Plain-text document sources
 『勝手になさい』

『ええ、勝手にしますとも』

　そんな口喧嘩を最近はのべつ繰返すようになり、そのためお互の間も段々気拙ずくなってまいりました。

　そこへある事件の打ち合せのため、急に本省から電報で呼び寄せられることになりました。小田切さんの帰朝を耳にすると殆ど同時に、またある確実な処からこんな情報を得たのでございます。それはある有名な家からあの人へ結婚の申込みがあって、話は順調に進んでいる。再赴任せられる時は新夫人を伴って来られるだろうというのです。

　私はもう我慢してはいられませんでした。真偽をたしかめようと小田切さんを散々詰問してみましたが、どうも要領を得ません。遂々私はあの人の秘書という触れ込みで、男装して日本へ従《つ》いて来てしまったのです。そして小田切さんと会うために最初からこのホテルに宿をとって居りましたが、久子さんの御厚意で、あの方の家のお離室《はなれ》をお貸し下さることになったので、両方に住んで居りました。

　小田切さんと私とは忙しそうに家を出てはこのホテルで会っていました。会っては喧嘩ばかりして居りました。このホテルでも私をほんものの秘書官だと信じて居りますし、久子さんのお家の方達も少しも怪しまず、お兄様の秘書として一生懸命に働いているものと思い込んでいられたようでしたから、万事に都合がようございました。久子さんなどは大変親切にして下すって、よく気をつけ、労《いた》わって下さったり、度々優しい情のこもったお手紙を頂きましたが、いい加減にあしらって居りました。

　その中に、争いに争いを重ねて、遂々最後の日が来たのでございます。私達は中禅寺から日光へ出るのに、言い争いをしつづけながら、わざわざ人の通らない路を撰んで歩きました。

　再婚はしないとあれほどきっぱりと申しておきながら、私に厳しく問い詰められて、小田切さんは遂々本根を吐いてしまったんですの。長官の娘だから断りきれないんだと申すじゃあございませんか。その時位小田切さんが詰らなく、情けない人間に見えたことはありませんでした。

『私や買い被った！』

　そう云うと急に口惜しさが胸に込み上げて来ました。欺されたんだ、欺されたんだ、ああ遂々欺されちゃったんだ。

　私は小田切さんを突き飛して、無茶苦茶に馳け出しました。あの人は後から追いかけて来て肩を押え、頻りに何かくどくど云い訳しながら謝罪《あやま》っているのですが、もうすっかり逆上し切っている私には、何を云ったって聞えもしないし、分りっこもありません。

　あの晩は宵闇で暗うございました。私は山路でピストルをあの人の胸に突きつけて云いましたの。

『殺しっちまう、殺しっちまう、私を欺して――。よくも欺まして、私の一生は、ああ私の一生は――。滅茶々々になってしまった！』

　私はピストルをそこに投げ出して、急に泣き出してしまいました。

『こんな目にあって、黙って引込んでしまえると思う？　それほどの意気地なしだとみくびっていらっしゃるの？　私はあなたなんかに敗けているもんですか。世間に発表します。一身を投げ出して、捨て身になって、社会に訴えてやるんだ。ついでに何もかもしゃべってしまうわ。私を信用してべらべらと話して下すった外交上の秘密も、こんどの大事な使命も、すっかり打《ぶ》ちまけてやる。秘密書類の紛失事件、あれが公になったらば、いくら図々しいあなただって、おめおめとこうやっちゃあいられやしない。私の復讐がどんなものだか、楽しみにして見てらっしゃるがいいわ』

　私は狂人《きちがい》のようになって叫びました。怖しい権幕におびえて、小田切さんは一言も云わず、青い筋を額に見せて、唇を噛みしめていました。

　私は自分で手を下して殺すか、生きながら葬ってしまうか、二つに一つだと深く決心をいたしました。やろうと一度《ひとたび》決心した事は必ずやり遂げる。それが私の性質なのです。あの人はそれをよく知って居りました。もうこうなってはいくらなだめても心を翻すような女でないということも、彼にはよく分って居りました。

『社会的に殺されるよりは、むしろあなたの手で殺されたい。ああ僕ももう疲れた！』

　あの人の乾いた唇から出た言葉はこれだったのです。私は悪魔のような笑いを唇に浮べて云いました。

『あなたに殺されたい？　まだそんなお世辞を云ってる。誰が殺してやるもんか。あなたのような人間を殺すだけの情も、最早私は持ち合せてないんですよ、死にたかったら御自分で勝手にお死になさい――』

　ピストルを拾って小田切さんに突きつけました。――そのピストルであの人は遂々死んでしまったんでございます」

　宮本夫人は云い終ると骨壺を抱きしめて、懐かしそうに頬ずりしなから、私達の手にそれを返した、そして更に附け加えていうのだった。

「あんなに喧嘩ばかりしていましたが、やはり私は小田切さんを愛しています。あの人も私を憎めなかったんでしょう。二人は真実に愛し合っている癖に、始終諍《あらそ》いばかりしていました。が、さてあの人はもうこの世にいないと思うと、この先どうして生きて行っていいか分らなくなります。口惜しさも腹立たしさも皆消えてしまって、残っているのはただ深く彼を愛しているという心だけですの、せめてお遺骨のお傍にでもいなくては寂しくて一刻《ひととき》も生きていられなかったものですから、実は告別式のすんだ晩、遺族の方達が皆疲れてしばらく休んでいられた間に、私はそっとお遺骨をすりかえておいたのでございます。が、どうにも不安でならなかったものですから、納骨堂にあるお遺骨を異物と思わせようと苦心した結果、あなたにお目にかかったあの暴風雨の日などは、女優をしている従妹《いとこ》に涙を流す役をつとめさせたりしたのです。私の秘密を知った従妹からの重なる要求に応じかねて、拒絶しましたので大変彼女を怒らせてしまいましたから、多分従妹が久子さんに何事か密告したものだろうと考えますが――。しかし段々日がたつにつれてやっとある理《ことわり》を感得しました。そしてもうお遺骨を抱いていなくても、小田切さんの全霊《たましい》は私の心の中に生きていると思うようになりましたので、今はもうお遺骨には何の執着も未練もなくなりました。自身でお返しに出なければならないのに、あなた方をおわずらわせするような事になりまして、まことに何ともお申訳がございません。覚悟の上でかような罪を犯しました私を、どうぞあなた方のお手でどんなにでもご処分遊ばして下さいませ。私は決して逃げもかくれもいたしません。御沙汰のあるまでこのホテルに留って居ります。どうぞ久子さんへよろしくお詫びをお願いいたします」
---
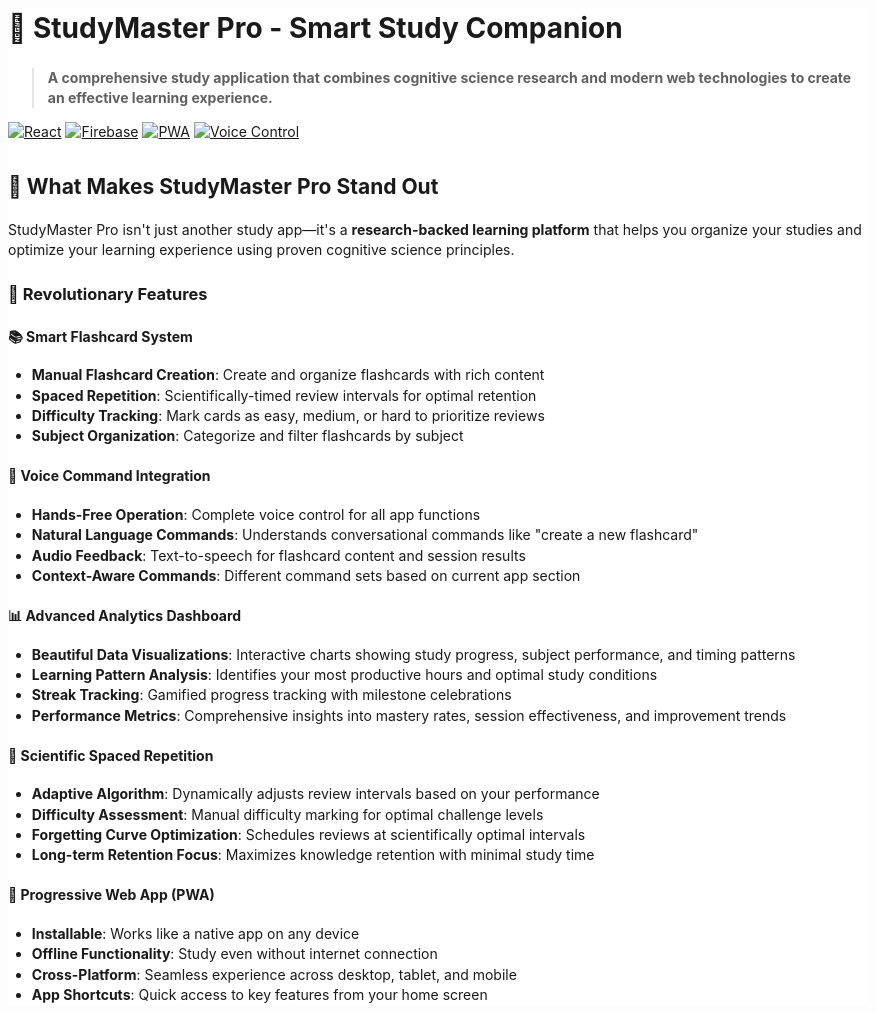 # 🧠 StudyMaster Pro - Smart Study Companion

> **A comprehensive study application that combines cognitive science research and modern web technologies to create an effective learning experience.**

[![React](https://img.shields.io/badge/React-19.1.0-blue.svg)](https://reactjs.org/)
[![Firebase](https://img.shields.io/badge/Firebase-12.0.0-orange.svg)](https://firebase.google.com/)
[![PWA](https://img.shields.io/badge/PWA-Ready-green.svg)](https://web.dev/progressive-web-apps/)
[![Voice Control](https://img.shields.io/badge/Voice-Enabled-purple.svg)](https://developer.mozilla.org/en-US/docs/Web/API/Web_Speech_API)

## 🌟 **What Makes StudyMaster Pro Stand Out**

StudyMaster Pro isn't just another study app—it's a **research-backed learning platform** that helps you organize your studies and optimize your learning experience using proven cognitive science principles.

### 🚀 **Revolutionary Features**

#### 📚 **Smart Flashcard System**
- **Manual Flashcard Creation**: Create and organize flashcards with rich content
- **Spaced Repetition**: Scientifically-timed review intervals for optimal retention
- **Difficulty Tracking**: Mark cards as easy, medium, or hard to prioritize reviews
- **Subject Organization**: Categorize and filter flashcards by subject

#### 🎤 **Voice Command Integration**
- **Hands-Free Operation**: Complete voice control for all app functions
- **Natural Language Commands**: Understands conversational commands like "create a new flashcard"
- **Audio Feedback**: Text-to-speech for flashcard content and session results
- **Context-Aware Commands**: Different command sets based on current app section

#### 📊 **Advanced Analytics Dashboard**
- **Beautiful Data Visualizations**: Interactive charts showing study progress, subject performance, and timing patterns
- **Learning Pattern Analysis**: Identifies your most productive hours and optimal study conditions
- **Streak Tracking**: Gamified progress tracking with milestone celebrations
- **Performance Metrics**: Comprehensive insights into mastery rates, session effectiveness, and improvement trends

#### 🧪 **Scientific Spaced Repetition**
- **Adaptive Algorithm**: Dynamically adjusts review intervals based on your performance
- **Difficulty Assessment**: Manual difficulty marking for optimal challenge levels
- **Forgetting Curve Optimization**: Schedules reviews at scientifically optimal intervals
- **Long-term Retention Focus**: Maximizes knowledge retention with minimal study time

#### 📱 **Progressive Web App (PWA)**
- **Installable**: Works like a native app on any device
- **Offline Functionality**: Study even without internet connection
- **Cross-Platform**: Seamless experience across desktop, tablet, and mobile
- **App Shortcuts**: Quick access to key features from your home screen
* * *
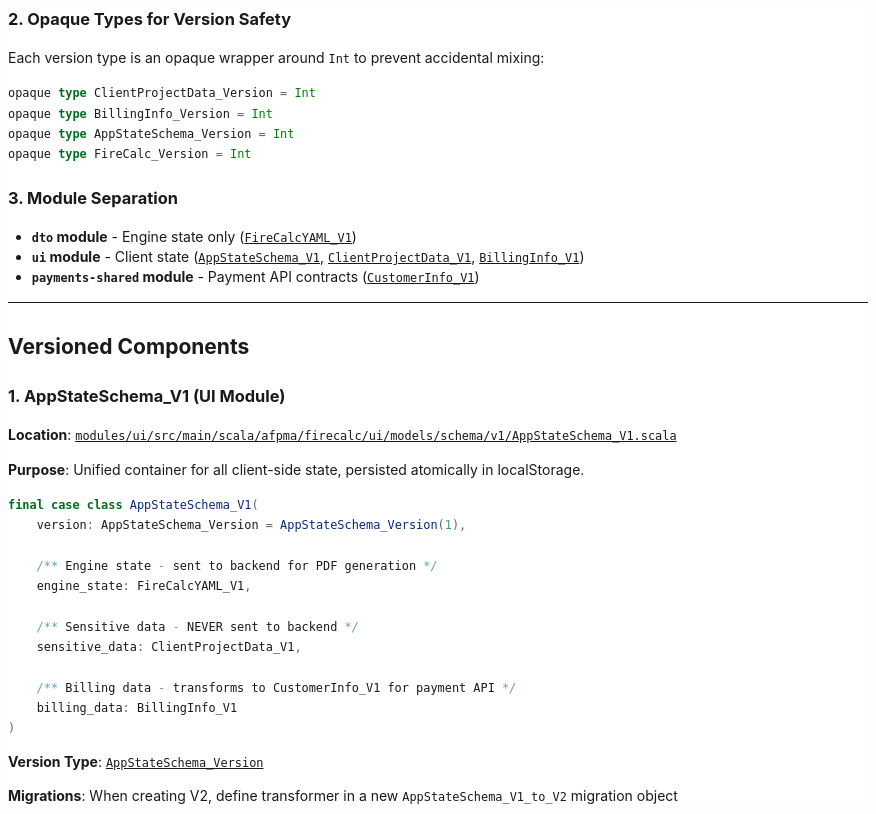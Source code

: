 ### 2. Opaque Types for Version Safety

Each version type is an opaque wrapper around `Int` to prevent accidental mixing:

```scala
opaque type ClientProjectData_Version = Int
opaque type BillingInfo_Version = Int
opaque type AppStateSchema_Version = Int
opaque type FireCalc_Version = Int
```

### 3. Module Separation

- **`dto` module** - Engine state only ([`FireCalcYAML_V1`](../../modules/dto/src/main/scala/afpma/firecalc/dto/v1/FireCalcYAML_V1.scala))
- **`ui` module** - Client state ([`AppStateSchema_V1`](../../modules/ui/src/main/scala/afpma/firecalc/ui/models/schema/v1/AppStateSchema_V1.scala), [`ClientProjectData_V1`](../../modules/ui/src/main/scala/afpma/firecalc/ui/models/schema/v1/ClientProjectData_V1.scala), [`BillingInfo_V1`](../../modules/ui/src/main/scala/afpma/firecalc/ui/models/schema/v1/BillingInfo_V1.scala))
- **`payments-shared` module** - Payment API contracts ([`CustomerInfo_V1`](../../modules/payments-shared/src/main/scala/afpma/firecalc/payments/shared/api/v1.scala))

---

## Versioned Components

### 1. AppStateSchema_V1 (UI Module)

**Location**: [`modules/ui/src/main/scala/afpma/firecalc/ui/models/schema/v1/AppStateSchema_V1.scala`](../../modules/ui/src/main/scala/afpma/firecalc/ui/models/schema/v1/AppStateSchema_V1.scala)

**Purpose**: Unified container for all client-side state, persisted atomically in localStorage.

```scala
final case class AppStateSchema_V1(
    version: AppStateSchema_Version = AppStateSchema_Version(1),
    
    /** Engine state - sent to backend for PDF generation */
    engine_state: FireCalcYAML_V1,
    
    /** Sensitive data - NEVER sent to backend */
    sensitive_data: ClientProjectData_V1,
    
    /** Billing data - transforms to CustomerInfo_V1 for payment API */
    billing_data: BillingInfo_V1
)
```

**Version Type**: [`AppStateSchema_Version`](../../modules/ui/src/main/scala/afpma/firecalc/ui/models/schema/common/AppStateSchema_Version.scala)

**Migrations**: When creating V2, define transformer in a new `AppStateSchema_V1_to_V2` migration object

■ WORK TASK: The answer must be every line from the records above that contains the word "sent", copied out.

■ WRITTEN ANSWER:
    /** Engine state - sent to backend for PDF generation */
    /** Sensitive data - NEVER sent to backend */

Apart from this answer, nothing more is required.